Secondly, the compulsion or tendency to buy an annuity back then forced the pensioner to lock in the loss. People often confuse this one early loss with sequence of returns risk, but it is different, more visible yet has less impact for clients who remain invested, particularly if they react by adjusting the level of withdrawals. The important factor to consider is whether the pensioner will buy an annuity in the future when the time is right or whether they will continue to withdraw capital until it is gone, or they die.
As with a CIP, as well as the needs of a target market, there is also a consideration as to the level of work that the adviser has to do to maintain it and how the costs of that can be reasonably passed on to the client. With the centralised retirement proposition needing to manage monthly withdrawals and risk you can expect a greater level of work.
There are three approaches to managing out sequence of returns risk:
- Don’t take fixed regular withdrawals. From a non-individual centralised perspective, this means only distributing the interest, rent or dividends to the investor, also known as natural income and leaving the units untouched. This can work for clients who can afford to live on a very small percentage of their capital that varies. Important considerations when selecting a centralised retirement proposition solution for this target client group are: level of ‘income’, its consistency, risk to remaining capital and the total return. This approach works by not spending capital but does nothing to manage out sequence of returns risk.

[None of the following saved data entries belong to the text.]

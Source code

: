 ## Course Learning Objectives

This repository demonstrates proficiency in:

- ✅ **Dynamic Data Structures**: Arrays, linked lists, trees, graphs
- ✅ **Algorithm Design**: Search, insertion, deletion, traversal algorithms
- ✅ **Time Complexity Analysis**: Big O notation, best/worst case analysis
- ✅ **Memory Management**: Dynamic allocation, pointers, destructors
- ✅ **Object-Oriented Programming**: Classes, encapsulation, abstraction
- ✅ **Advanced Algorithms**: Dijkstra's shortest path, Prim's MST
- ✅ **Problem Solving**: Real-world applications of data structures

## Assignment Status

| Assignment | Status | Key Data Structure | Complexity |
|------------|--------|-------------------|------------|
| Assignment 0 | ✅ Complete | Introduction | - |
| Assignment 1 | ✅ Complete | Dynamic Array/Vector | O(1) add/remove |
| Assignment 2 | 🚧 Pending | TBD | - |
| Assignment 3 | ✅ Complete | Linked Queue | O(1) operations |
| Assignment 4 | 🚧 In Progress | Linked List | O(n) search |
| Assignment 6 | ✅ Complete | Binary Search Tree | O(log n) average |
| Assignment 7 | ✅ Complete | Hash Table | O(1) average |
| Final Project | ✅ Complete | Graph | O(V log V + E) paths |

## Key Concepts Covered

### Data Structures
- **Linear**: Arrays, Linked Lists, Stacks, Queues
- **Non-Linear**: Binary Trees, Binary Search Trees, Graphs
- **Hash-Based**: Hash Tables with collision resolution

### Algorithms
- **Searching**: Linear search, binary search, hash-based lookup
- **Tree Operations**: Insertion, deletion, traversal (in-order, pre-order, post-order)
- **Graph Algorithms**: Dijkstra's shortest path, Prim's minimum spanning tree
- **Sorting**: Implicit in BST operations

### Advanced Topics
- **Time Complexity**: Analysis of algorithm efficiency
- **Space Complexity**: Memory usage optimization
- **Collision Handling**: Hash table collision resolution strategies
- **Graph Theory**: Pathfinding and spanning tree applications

- Take withdrawals from the stable part of a portfolio, typically cash. This works if you have effective and efficient portfolio construction software that helps you provide both initial and ongoing suitability assessments and disclosure. The approach becomes very individual and hands-on, so there are challenges with scale and also greater inflation risk due to the amount held in non-real assets.
- Invest in a solution that manages risk on a monthly rather than annual basis. This could be through an asset allocation that is negatively correlated in shorter time frames; it could be through highly active management; or the provider uses its own capital to smooth the unit price. In any case, due to the mathematic nature of sequence of returns risk it is a matter of analysing and risk profiling with a monthly rather than annual perspective to identify solutions risk profile even when fixed regular withdrawals are taken. At Dynamic Planner, we define these as Risk Managed Decumulation solutions.
While these approaches can deal with any target market in retirement, there is one final difference to the pre-retirement accumulation market.
Most accumulating clients simply require as much capital as possible, while retiring decumulation clients have very personal and varied income requirements, time frames and patterns.
Therefore, a good central retirement proposition is aligned to and supported by a powerful cash flow planning tool that is easy to use from somebody you trust.